To do the backward pass for the 2D convolution we need to calculate gradient for the input x and for the kernel k. It is sufficient to say that both operations are convolutions — more detailed explanation can be found here.

class Conv2d(Operation):

def forward(self, x, k, **kwargs):
self.stride = kwargs["stride"]
return dt.corr2d(x, k, self.padding)

def backward(self, dldy, y, x, k):
_, _, k_h, k_w = k.shape
assert k_h == k_w
dldye = self.dilate(dldy, self.stride)

#pad gradient and convolve w.r.t k
dldx = self.conv2d(dldye, k.transpose((1, 0, 2, 3)), k_h - 1, 1)

#dilate x, convolve w.r.t dilated x
dldk = dt.corr2d(x.transpose((1, 0, 2, 3)), dldye.transpose((1, 0, 2, 3)), 1)
dldk = dt.swapaxes(dldk, 0, 1)

return dldx, dldk

def dilate(self, x, stride):
tb, tc, th, tw = x.shape
xe = dt.zeros((tb, tc, (th - 1) * stride + 1, (tw - 1) * stride + 1))
xe[:, :, ::stride, ::stride] = x

return xe

def conv2d(self, x, k, stride):
k = flip(k, axis=(2, 3))
result = corr2d(x, k, stride)

return result

def conv2d(s, k, stride = 1):
return Conv2d.apply(s, k, stride)

Module

The implementation of a corresponding module is just a call to the operation with a bias addition.

class Conv2d(Module):
...

def forward(self, input):
out = dark.conv2d(input, self.weights, self.stride)
out = dark.add(out, self.bias)
return out

We had implemented convolution for both CPU and GPU device.
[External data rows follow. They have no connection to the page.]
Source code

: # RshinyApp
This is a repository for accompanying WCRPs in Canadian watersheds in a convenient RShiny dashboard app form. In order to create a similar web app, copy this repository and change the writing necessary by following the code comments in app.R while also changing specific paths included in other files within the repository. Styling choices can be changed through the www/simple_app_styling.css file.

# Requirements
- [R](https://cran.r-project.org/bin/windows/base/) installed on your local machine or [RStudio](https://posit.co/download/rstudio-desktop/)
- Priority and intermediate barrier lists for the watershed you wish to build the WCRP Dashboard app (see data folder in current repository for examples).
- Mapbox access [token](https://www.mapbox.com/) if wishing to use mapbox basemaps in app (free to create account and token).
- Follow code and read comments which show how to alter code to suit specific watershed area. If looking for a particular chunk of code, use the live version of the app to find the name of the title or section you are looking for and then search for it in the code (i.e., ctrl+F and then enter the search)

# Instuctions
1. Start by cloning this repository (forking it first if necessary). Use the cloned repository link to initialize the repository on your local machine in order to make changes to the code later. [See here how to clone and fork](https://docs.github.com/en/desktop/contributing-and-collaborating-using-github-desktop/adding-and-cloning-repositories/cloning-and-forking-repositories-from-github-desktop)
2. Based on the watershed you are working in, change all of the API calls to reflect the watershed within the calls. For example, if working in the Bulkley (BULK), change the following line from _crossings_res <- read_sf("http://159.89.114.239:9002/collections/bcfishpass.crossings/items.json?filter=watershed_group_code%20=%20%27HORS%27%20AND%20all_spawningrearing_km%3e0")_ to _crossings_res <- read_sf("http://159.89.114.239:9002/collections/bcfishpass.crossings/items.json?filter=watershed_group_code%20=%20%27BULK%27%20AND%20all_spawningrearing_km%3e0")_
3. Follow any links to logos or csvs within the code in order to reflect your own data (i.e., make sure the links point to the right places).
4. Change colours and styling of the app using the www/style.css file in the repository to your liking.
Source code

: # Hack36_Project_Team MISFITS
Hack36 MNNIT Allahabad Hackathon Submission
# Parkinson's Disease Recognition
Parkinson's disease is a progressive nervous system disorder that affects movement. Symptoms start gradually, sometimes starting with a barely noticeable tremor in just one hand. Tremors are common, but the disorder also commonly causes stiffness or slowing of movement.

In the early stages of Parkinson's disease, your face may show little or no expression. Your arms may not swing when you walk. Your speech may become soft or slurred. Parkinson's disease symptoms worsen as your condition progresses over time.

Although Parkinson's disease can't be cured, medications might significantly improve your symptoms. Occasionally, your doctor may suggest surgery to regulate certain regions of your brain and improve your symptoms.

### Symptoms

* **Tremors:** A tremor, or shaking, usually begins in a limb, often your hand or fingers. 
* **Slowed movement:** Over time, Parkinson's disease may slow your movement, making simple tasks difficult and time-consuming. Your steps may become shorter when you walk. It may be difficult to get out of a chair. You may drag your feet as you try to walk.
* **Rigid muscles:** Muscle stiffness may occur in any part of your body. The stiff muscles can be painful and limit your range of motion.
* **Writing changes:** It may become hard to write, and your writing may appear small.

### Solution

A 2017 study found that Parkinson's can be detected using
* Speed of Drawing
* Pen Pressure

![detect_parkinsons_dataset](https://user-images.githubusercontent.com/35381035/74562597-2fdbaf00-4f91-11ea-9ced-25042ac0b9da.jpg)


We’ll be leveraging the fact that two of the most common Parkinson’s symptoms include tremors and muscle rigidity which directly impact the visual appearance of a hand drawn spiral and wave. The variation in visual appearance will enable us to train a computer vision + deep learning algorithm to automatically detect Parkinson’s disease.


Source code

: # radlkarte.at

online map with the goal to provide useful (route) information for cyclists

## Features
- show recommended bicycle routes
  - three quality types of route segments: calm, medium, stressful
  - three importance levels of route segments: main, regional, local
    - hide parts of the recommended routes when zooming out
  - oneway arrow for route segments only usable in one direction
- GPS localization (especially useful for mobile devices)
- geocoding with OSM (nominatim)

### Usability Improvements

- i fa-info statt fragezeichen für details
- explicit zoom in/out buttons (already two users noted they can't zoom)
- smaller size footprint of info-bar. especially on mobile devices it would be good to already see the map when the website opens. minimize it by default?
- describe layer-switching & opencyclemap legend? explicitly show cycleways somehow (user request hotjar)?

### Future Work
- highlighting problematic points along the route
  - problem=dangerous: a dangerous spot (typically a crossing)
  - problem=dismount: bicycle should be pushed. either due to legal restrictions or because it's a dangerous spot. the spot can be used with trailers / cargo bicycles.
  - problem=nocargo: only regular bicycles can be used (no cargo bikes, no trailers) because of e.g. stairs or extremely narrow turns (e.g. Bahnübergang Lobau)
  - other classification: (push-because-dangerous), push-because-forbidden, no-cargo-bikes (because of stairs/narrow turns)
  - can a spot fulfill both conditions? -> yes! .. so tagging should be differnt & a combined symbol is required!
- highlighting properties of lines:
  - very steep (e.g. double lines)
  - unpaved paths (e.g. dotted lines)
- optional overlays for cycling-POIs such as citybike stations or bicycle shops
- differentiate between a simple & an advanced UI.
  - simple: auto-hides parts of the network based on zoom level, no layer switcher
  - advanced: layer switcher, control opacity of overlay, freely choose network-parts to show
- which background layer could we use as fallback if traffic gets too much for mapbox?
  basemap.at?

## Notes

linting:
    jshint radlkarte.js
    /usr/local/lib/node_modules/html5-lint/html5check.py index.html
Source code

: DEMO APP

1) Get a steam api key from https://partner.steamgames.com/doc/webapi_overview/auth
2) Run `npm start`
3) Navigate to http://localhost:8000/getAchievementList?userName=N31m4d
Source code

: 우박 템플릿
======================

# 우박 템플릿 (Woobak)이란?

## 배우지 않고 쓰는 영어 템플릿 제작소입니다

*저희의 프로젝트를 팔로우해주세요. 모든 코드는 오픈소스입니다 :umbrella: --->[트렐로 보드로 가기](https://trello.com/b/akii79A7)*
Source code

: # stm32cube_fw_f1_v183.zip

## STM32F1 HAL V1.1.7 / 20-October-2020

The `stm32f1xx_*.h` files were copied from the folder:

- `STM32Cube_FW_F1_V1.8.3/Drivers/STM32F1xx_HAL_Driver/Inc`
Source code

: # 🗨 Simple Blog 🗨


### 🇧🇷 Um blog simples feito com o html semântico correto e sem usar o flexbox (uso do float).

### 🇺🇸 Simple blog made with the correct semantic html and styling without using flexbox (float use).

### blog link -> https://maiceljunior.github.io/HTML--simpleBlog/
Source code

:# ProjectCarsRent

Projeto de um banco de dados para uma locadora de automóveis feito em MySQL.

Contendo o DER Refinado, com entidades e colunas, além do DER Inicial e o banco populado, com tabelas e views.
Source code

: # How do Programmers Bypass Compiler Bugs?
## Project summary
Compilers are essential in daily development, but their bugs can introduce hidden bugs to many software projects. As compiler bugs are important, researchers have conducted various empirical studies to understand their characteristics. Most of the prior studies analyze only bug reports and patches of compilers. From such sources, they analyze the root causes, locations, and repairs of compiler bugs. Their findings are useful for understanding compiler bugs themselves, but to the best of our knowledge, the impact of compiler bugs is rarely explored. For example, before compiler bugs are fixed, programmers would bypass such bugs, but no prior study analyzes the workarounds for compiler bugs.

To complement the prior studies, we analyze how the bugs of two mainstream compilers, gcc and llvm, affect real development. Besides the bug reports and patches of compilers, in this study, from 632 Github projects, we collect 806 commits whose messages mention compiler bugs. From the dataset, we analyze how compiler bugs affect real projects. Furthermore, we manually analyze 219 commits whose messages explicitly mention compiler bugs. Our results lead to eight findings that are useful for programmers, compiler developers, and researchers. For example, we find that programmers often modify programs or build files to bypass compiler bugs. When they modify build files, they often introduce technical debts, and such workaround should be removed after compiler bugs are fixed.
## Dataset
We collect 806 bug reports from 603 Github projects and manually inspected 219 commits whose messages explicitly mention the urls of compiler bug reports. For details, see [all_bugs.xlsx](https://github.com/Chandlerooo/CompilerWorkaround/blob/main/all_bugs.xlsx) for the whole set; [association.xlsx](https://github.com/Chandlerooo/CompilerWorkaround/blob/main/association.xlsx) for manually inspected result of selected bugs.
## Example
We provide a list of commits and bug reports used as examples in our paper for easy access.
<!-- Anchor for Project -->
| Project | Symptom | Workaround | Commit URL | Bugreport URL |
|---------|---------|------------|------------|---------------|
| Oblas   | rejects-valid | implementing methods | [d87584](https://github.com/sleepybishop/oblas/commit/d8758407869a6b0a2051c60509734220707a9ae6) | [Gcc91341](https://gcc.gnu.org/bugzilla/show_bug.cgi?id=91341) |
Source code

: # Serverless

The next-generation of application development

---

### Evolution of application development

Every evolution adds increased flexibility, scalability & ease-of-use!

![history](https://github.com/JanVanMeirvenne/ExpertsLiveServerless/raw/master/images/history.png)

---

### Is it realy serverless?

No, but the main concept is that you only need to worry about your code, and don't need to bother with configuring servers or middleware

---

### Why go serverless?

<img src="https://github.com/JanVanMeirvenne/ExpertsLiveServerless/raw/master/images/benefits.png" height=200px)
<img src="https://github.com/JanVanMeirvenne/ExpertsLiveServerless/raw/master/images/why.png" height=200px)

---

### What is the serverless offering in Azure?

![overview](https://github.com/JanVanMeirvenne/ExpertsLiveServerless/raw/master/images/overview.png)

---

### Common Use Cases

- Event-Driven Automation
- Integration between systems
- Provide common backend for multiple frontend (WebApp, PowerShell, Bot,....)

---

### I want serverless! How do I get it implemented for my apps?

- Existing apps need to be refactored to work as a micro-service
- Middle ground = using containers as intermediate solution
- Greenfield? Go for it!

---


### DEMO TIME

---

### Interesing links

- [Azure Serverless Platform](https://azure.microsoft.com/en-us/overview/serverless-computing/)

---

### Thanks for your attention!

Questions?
Before we make some image based samples we just need to create one more layer: pooling 2d — which is done in the next part.

Let us connect: LinkedIn.

[1] https://hackmd.io/@machine-learning/blog-post-cnnumpy-slow
[2] https://hackmd.io/@machine-learning/blog-post-cnnumpy-fast
[3] https://praisethemoon.org/demystifying-the-math-and-implementation-of-convolutions-part-ii/
[4] https://cupy.dev/

Mini PyTorch from Scratch — Module 5 (part 1) (2024)

References

Top Articles
Unraveling The Tragic Story Of Nikki Catsouras
Discovering The Allure Of Mr Chow East 57th
Bj 사슴이 분수
The Daily News Leader from Staunton, Virginia
Nfr Daysheet
Insidious 5 Showtimes Near Cinemark Tinseltown 290 And Xd
Shorthand: The Write Way to Speed Up Communication
Best Cheap Action Camera
Costco in Hawthorne (14501 Hindry Ave)
Tabler Oklahoma
Youtube Combe
Pollen Count Los Altos
Ave Bradley, Global SVP of design and creative director at Kimpton Hotels & Restaurants | Hospitality Interiors
Capitulo 2B Answers Page 40
Dusk
Facebook Marketplace Charlottesville
Charmeck Arrest Inquiry
Watch TV shows online - JustWatch
Beau John Maloney Houston Tx
Void Touched Curio
Fairy Liquid Near Me
Craigslist List Albuquerque: Your Ultimate Guide to Buying, Selling, and Finding Everything - First Republic Craigslist
Craiglist Kpr
Craighead County Sheriff's Department
Jayah And Kimora Phone Number
Lowe's Garden Fence Roll
Exterior insulation details for a laminated timber gothic arch cabin - GreenBuildingAdvisor
Uta Kinesiology Advising
Samantha Aufderheide
Barber Gym Quantico Hours
Ac-15 Gungeon
Www.dunkinbaskinrunsonyou.con
Rubber Ducks Akron Score
Rs3 Ushabti
Infinite Campus Asd20
Healthy Kaiserpermanente Org Sign On
Issue Monday, September 23, 2024
100 Million Naira In Dollars
Eero Optimize For Conferencing And Gaming
Manuel Pihakis Obituary
In Branch Chase Atm Near Me
Best Workers Compensation Lawyer Hill & Moin
Hindilinks4U Bollywood Action Movies
1v1.LOL Game [Unblocked] | Play Online
Home Auctions - Real Estate Auctions
Weather In Allentown-Bethlehem-Easton Metropolitan Area 10 Days
2013 Honda Odyssey Serpentine Belt Diagram
My Gsu Portal
Sky Dental Cartersville
라이키 유출
Southern Blotting: Principle, Steps, Applications | Microbe Online
Olay Holiday Gift Rebate.com
Latest Posts
Article information

Author: Velia Krajcik

Last Updated:

Views: 5638

Rating: 4.3 / 5 (54 voted)

Reviews: 85% of readers found this page helpful

Author information

Name: Velia Krajcik

Birthday: 1996-07-27

Address: 520 Balistreri Mount, South Armand, OR 60528

Phone: +466880739437

Job: Future Retail Associate

Hobby: Polo, Scouting, Worldbuilding, Cosplaying, Photography, Rowing, Nordic skating

Introduction: My name is Velia Krajcik, I am a handsome, clean, lucky, gleaming, magnificent, proud, glorious person who loves writing and wants to share my knowledge and understanding with you.